**TASK PROMPT**
Print exactly the lines from the line with "- HMAC authentication implemented" to the last line of the data, please, both included.

**SOURCE RECORDS**
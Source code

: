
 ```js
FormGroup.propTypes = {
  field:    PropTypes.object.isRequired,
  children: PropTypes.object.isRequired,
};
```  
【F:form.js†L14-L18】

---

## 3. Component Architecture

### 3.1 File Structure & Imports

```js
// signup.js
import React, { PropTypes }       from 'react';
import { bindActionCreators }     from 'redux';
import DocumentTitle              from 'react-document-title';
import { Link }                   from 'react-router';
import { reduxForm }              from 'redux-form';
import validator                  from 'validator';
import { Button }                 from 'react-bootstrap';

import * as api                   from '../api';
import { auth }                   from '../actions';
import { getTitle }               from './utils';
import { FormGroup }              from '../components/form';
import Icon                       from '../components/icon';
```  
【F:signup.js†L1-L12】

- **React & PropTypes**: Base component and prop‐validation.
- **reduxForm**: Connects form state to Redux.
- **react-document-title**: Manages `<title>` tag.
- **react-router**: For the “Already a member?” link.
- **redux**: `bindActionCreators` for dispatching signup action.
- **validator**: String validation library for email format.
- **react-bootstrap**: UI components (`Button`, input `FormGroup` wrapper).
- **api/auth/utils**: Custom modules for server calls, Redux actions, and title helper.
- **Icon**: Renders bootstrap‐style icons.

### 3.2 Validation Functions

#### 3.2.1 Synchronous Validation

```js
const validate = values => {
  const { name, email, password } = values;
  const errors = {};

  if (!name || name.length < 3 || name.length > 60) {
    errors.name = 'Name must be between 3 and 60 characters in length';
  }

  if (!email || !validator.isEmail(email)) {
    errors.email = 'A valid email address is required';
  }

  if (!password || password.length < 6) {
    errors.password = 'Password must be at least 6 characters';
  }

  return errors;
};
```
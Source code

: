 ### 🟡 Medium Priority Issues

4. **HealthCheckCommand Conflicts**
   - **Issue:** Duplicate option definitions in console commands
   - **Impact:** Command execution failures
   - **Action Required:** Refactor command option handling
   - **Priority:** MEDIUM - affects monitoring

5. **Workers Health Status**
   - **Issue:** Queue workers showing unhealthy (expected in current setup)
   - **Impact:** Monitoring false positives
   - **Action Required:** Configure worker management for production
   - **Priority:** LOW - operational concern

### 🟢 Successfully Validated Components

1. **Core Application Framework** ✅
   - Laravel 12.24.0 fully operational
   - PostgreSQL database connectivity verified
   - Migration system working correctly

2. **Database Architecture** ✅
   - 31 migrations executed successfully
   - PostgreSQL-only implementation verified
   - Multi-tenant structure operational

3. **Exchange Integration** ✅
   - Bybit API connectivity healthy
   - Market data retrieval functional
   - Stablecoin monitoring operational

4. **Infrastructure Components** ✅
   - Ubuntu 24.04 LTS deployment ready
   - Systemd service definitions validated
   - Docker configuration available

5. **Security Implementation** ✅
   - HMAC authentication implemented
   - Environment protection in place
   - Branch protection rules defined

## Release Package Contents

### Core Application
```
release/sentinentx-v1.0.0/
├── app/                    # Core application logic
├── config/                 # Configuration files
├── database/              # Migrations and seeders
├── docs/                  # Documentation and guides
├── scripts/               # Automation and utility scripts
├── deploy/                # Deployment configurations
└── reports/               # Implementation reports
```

**ANSWER TO THIS EXERCISE**
   - HMAC authentication implemented
   - Environment protection in place
   - Branch protection rules defined

## Release Package Contents

### Core Application
```
release/sentinentx-v1.0.0/
├── app/                    # Core application logic
├── config/                 # Configuration files
├── database/              # Migrations and seeders
├── docs/                  # Documentation and guides
├── scripts/               # Automation and utility scripts
├── deploy/                # Deployment configurations
└── reports/               # Implementation reports
```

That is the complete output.